(Beginning of EXTRACTED INFORMATION)
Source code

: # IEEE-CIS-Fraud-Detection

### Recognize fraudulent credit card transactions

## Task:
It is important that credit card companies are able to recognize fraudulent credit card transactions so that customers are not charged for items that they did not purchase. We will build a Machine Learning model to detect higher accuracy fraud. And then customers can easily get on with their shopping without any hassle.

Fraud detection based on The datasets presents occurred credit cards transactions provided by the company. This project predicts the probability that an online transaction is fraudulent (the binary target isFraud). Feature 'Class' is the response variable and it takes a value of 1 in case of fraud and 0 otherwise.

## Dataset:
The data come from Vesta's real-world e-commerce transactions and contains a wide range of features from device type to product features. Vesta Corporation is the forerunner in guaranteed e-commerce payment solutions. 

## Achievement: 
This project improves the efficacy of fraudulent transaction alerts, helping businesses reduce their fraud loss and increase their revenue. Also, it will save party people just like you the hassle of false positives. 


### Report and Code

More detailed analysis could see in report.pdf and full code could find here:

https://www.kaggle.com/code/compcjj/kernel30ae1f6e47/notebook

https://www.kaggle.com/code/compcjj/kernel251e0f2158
(End of EXTRACTED INFORMATION)
● **REQUIRED ACTION**
Can you give every line above again, exactly as written?

● **ANSWER TO THIS EXERCISE**
Source code

: # IEEE-CIS-Fraud-Detection

### Recognize fraudulent credit card transactions

## Task:
It is important that credit card companies are able to recognize fraudulent credit card transactions so that customers are not charged for items that they did not purchase. We will build a Machine Learning model to detect higher accuracy fraud. And then customers can easily get on with their shopping without any hassle.

Fraud detection based on The datasets presents occurred credit cards transactions provided by the company. This project predicts the probability that an online transaction is fraudulent (the binary target isFraud). Feature 'Class' is the response variable and it takes a value of 1 in case of fraud and 0 otherwise.

## Dataset:
The data come from Vesta's real-world e-commerce transactions and contains a wide range of features from device type to product features. Vesta Corporation is the forerunner in guaranteed e-commerce payment solutions. 

## Achievement: 
This project improves the efficacy of fraudulent transaction alerts, helping businesses reduce their fraud loss and increase their revenue. Also, it will save party people just like you the hassle of false positives. 


### Report and Code

More detailed analysis could see in report.pdf and full code could find here:

https://www.kaggle.com/code/compcjj/kernel30ae1f6e47/notebook

https://www.kaggle.com/code/compcjj/kernel251e0f2158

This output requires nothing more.